Saved data entries
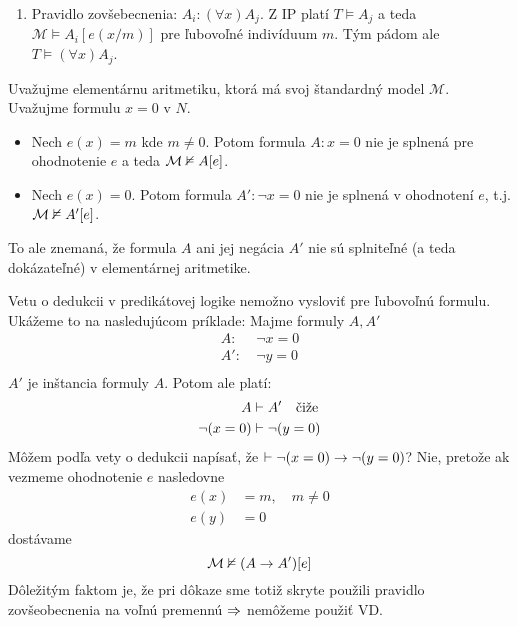 \begin{dokaz}
\begin{enumerate}
\begin{enumerate}
        \item Pravidlo zovšebecnenia: $A_i: (\forall x) A_j$.
            Z IP platí $T \models A_j $ a teda 
                $\mathcal{M} \models A_i[e(x/m)]$
            pre ľubovoľné indivíduum $m$. Tým pádom ale
            $T \models (\forall x) A_j$.
            
        \end{enumerate}
    \end{enumerate}
\end{dokaz}


\begin{priklad} %
    Uvažujme elementárnu aritmetiku, ktorá má svoj štandardný
    model $\mathcal{M}$. Uvažujme formulu $x=0$ v $N$.
    \begin{itemize}
        \item Nech $e(x) = m$ kde $m \neq 0$. Potom formula $A:x=0$ nie je
        splnená pre ohodnotenie $e$ a teda $\mathcal{M} \nvDash A[e]$.
        \item Nech $e(x) = 0$. Potom formula $A': \neg x=0$ nie je
        splnená v ohodnotení $e$, t.j. $\mathcal{M} \nvDash A'[e]$.
    \end{itemize}
    To ale znemaná, že formula $A$ ani jej negácia $A'$
    nie sú splniteľné (a teda dokázateľné) v elementárnej aritmetike.
\end{priklad}


\begin{poznamka} %
    Vetu o dedukcii v predikátovej logike nemožno vysloviť pre
    ľubovoľnú formulu. Ukážeme to na nasledujúcom príklade: Majme
    formuly $A,A'$
    \begin{align*}
            A :\ & \neg x=0 \\
            A':\ & \neg y=0 \\
    \end{align*}
    $A'$ je inštancia formuly $A$. Potom ale platí:
    \begin{align*}
            A &\vdash A'  \quad \mbox{čiže}\\
            \neg (x=0) &\vdash \neg (y=0)
    \end{align*}
    Môžem podľa vety o dedukcii napísať, že 
    $\vdash \neg (x=0) \rightarrow \neg (y=0)$? Nie, pretože ak
    vezmeme ohodnotenie $e$ nasledovne
    \begin{align*}
        e(x) &= m, \quad m \neq 0 \\
        e(y) &= 0
    \end{align*}
    dostávame
    \begin{equation*}
        \mathcal{M} \nvDash (A \rightarrow A')[e]
    \end{equation*}
    Dôležitým faktom je, že pri dôkaze sme totiž skryte použili
    pravidlo zovšeobecnenia na voľnú premennú $\Rightarrow$ nemôžeme použiť
    VD.
\end{poznamka}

Problem to work on:
Give only the number of lines in the entries that contain "mathcal".

Your response:
5